Activity:
Although the entries contain pictures, write out only their text, exactly as it stands.

======== Given data

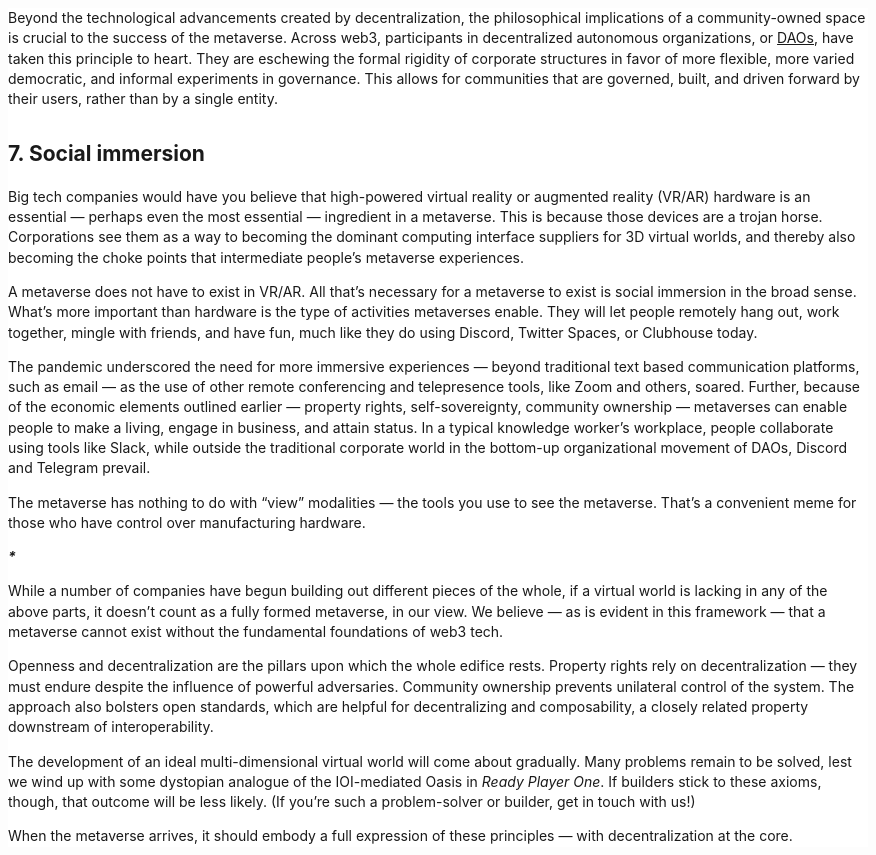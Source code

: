 Beyond the technological advancements created by decentralization, the philosophical implications of a community-owned space is crucial to the success of the metaverse. Across web3, participants in decentralized autonomous organizations, or [DAOs](https://future.com/dao-canon/), have taken this principle to heart. They are eschewing the formal rigidity of corporate structures in favor of more flexible, more varied democratic, and informal experiments in governance. This allows for communities that are governed, built, and driven forward by their users, rather than by a single entity.

## 7. Social immersion

Big tech companies would have you believe that high-powered virtual reality or augmented reality (VR/AR) hardware is an essential — perhaps even the most essential — ingredient in a metaverse. This is because those devices are a trojan horse. Corporations see them as a way to becoming the dominant computing interface suppliers for 3D virtual worlds, and thereby also becoming the choke points that intermediate people’s metaverse experiences. 

A metaverse does not have to exist in VR/AR. All that’s necessary for a metaverse to exist is social immersion in the broad sense. What’s more important than hardware is the type of activities metaverses enable. They will let people remotely hang out, work together, mingle with friends, and have fun, much like they do using Discord, Twitter Spaces, or Clubhouse today.

The pandemic underscored the need for more immersive experiences — beyond traditional text based communication platforms, such as email — as the use of other remote conferencing and telepresence tools, like Zoom and others, soared. Further, because of the economic elements outlined earlier — property rights, self-sovereignty, community ownership — metaverses can enable people to make a living, engage in business, and attain status. In a typical knowledge worker’s workplace, people collaborate using tools like Slack, while outside the traditional corporate world in the bottom-up organizational movement of DAOs, Discord and Telegram prevail.

The metaverse has nothing to do with “view” modalities — the tools you use to see the metaverse. That’s a convenient meme for those who have control over manufacturing hardware. 

***\****

While a number of companies have begun building out different pieces of the whole, if a virtual world is lacking in any of the above parts, it doesn’t count as a fully formed metaverse, in our view. We believe — as is evident in this framework — that a metaverse cannot exist without the fundamental foundations of web3 tech. 

Openness and decentralization are the pillars upon which the whole edifice rests. Property rights rely on decentralization — they must endure despite the influence of powerful adversaries. Community ownership prevents unilateral control of the system. The approach also bolsters open standards, which are helpful for decentralizing and composability, a closely related property downstream of interoperability.

The development of an ideal multi-dimensional virtual world will come about gradually. Many problems remain to be solved, lest we wind up with some dystopian analogue of the IOI-mediated Oasis in *Ready Player One*. If builders stick to these axioms, though, that outcome will be less likely. (If you’re such a problem-solver or builder, get in touch with us!)

When the metaverse arrives, it should embody a full expression of these principles — with decentralization at the core.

================

Result below:
Source code

: Beyond the technological advancements created by decentralization, the philosophical implications of a community-owned space is crucial to the success of the metaverse. Across web3, participants in decentralized autonomous organizations, or [DAOs](https://future.com/dao-canon/), have taken this principle to heart. They are eschewing the formal rigidity of corporate structures in favor of more flexible, more varied democratic, and informal experiments in governance. This allows for communities that are governed, built, and driven forward by their users, rather than by a single entity.

## 7. Social immersion

Big tech companies would have you believe that high-powered virtual reality or augmented reality (VR/AR) hardware is an essential — perhaps even the most essential — ingredient in a metaverse. This is because those devices are a trojan horse. Corporations see them as a way to becoming the dominant computing interface suppliers for 3D virtual worlds, and thereby also becoming the choke points that intermediate people’s metaverse experiences. 

A metaverse does not have to exist in VR/AR. All that’s necessary for a metaverse to exist is social immersion in the broad sense. What’s more important than hardware is the type of activities metaverses enable. They will let people remotely hang out, work together, mingle with friends, and have fun, much like they do using Discord, Twitter Spaces, or Clubhouse today.

The pandemic underscored the need for more immersive experiences — beyond traditional text based communication platforms, such as email — as the use of other remote conferencing and telepresence tools, like Zoom and others, soared. Further, because of the economic elements outlined earlier — property rights, self-sovereignty, community ownership — metaverses can enable people to make a living, engage in business, and attain status. In a typical knowledge worker’s workplace, people collaborate using tools like Slack, while outside the traditional corporate world in the bottom-up organizational movement of DAOs, Discord and Telegram prevail.

The metaverse has nothing to do with “view” modalities — the tools you use to see the metaverse. That’s a convenient meme for those who have control over manufacturing hardware. 

***\****

While a number of companies have begun building out different pieces of the whole, if a virtual world is lacking in any of the above parts, it doesn’t count as a fully formed metaverse, in our view. We believe — as is evident in this framework — that a metaverse cannot exist without the fundamental foundations of web3 tech. 

Openness and decentralization are the pillars upon which the whole edifice rests. Property rights rely on decentralization — they must endure despite the influence of powerful adversaries. Community ownership prevents unilateral control of the system. The approach also bolsters open standards, which are helpful for decentralizing and composability, a closely related property downstream of interoperability.

The development of an ideal multi-dimensional virtual world will come about gradually. Many problems remain to be solved, lest we wind up with some dystopian analogue of the IOI-mediated Oasis in *Ready Player One*. If builders stick to these axioms, though, that outcome will be less likely. (If you’re such a problem-solver or builder, get in touch with us!)

When the metaverse arrives, it should embody a full expression of these principles — with decentralization at the core.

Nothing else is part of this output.